Return the data exactly, apart from leaving out the pictures.
(Supplied records begins)
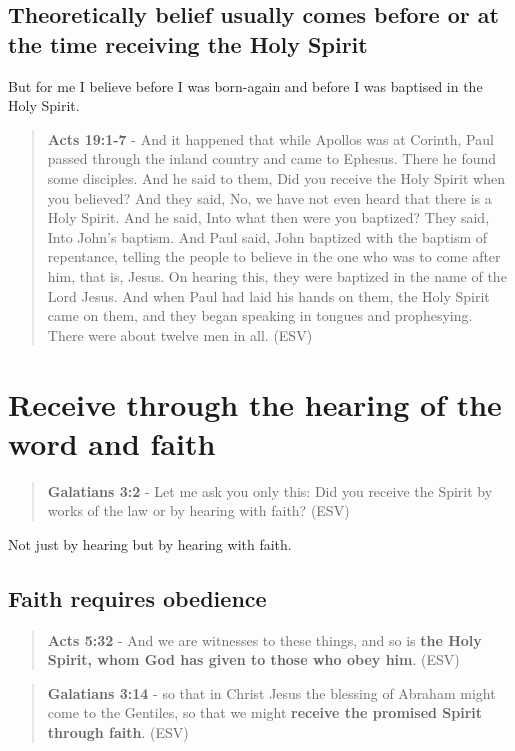 \documentclass[11pt]{article}
\begin{document}
\subsection{Theoretically belief usually comes before or at the time receiving the Holy Spirit}
\label{sec:orgf62727a}
But for me I believe before I was born-again and before I was baptised in the Holy Spirit.

\begin{quote}
\textbf{Acts 19:1-7} - And it happened that while Apollos was at Corinth, Paul passed through the inland country and came to Ephesus. There he found some disciples. And he said to them, Did you receive the Holy Spirit when you believed? And they said, No, we have not even heard that there is a Holy Spirit. And he said, Into what then were you baptized? They said, Into John's baptism. And Paul said, John baptized with the baptism of repentance, telling the people to believe in the one who was to come after him, that is, Jesus. On hearing this, they were baptized in the name of the Lord Jesus. And when Paul had laid his hands on them, the Holy Spirit came on them, and they began speaking in tongues and prophesying. There were about twelve men in all. (ESV)
\end{quote}

\section{Receive through the hearing of the word and faith}
\label{sec:org07d8894}
\begin{quote}
\textbf{Galatians 3:2} - Let me ask you only this: Did you receive the Spirit by works of the law or by hearing with faith? (ESV)
\end{quote}

Not just by hearing but by hearing with faith.

\subsection{Faith requires obedience}
\label{sec:org0c4cd3b}
\begin{quote}
\textbf{Acts 5:32} - And we are witnesses to these things, and so is \textbf{the Holy Spirit, whom God has given to those who obey him}. (ESV)
\end{quote}

\begin{quote}
\textbf{Galatians 3:14} - so that in Christ Jesus the blessing of Abraham might come to the Gentiles, so that we might \textbf{receive the promised Spirit through faith}. (ESV)
\end{quote}
\end{document}

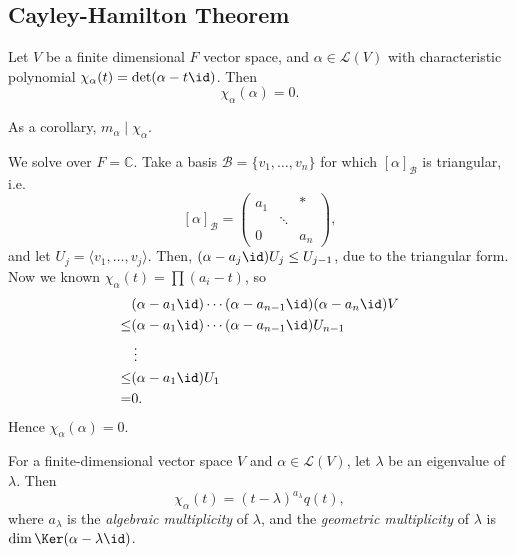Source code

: \documentclass[12pt]{article}
\begin{document}
\subsection{Cayley-Hamilton Theorem}%
\label{sub:cayley_hamilton_theorem}

\begin{theorem}
	Let $V$ be a finite dimensional $F$ vector space, and $\alpha \in \mathcal{L}(V)$ with characteristic polynomial $\chi_{\alpha}(t) = \det(\alpha - t \id)$. Then
	\[
		\chi_{\alpha}(\alpha) = 0
	.\]
\end{theorem}

As a corollary, $m_{\alpha} \mid \chi_{\alpha}$.

\begin{proofbox}
	We solve over $F = \mathbb{C}$. Take a basis $\mathcal{B} = \{v_1, \ldots, v_n\}$ for which $[\alpha]_{\mathcal{B}}$ is triangular, i.e.
	\[
		[\alpha]_{\mathcal{B}} = 
		\begin{pmatrix}
			a_1 &  & \ast \\
			    & \ddots & \\
			0 & & a_n
		\end{pmatrix}
	,\]
	and let $U_j = \langle v_1, \ldots, v_j\rangle$. Then, $(\alpha - a_j \id)U_j \leq U_{j-1}$, due to the triangular form. Now we known $\chi_{\alpha}(t) = \prod (a_i - t)$, so
	\begin{align*}
		&(\alpha - a_1 \id) \cdots (\alpha - a_{n-1} \id) (\alpha - a_n \id) V \\
		\leq& (\alpha - a_1 \id) \cdots (\alpha - a_{n-1} \id) U_{n-1} \\
		    & \,\vdots \\
		\leq& (\alpha - a_1 \id) U_1 \\
		=& 0.
	\end{align*}
	Hence $\chi_{\alpha}(\alpha) = 0$.
\end{proofbox}

\begin{definition}[Multiplicity]
	For a finite-dimensional vector space $V$ and $\alpha \in \mathcal{L}(V)$, let $\lambda$ be an eigenvalue of $\lambda$. Then
	\[
		\chi_{\alpha}(t) = (t - \lambda)^{a_{\lambda}}q(t)
	,\]
	where $a_{\lambda}$ is the \textit{algebraic multiplicity} of $\lambda$, and the \textit{geometric multiplicity} of $\lambda$ is $\dim \Ker (\alpha - \lambda \id)$.
\end{definition}
\end{document}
(Supplied records ends)
Task result -
 \documentclass[11pt]{article}
\begin{document}
\subsection{Theoretically belief usually comes before or at the time receiving the Holy Spirit}
\label{sec:orgf62727a}
But for me I believe before I was born-again and before I was baptised in the Holy Spirit.

\begin{quote}
\textbf{Acts 19:1-7} - And it happened that while Apollos was at Corinth, Paul passed through the inland country and came to Ephesus. There he found some disciples. And he said to them, Did you receive the Holy Spirit when you believed? And they said, No, we have not even heard that there is a Holy Spirit. And he said, Into what then were you baptized? They said, Into John's baptism. And Paul said, John baptized with the baptism of repentance, telling the people to believe in the one who was to come after him, that is, Jesus. On hearing this, they were baptized in the name of the Lord Jesus. And when Paul had laid his hands on them, the Holy Spirit came on them, and they began speaking in tongues and prophesying. There were about twelve men in all. (ESV)
\end{quote}

\section{Receive through the hearing of the word and faith}
\label{sec:org07d8894}
\begin{quote}
\textbf{Galatians 3:2} - Let me ask you only this: Did you receive the Spirit by works of the law or by hearing with faith? (ESV)
\end{quote}

Not just by hearing but by hearing with faith.

\subsection{Faith requires obedience}
\label{sec:org0c4cd3b}
\begin{quote}
\textbf{Acts 5:32} - And we are witnesses to these things, and so is \textbf{the Holy Spirit, whom God has given to those who obey him}. (ESV)
\end{quote}

\begin{quote}
\textbf{Galatians 3:14} - so that in Christ Jesus the blessing of Abraham might come to the Gentiles, so that we might \textbf{receive the promised Spirit through faith}. (ESV)
\end{quote}
\end{document}

Source code

: \documentclass[12pt]{article}
\begin{document}
\subsection{Cayley-Hamilton Theorem}%
\label{sub:cayley_hamilton_theorem}

\begin{theorem}
	Let $V$ be a finite dimensional $F$ vector space, and $\alpha \in \mathcal{L}(V)$ with characteristic polynomial $\chi_{\alpha}(t) = \det(\alpha - t \id)$. Then
	\[
		\chi_{\alpha}(\alpha) = 0
	.\]
\end{theorem}

As a corollary, $m_{\alpha} \mid \chi_{\alpha}$.

\begin{proofbox}
	We solve over $F = \mathbb{C}$. Take a basis $\mathcal{B} = \{v_1, \ldots, v_n\}$ for which $[\alpha]_{\mathcal{B}}$ is triangular, i.e.
	\[
		[\alpha]_{\mathcal{B}} = 
		\begin{pmatrix}
			a_1 &  & \ast \\
			    & \ddots & \\
			0 & & a_n
		\end{pmatrix}
	,\]
	and let $U_j = \langle v_1, \ldots, v_j\rangle$. Then, $(\alpha - a_j \id)U_j \leq U_{j-1}$, due to the triangular form. Now we known $\chi_{\alpha}(t) = \prod (a_i - t)$, so
	\begin{align*}
		&(\alpha - a_1 \id) \cdots (\alpha - a_{n-1} \id) (\alpha - a_n \id) V \\
		\leq& (\alpha - a_1 \id) \cdots (\alpha - a_{n-1} \id) U_{n-1} \\
		    & \,\vdots \\
		\leq& (\alpha - a_1 \id) U_1 \\
		=& 0.
	\end{align*}
	Hence $\chi_{\alpha}(\alpha) = 0$.
\end{proofbox}

\begin{definition}[Multiplicity]
	For a finite-dimensional vector space $V$ and $\alpha \in \mathcal{L}(V)$, let $\lambda$ be an eigenvalue of $\lambda$. Then
	\[
		\chi_{\alpha}(t) = (t - \lambda)^{a_{\lambda}}q(t)
	,\]
	where $a_{\lambda}$ is the \textit{algebraic multiplicity} of $\lambda$, and the \textit{geometric multiplicity} of $\lambda$ is $\dim \Ker (\alpha - \lambda \id)$.
\end{definition}
\end{document}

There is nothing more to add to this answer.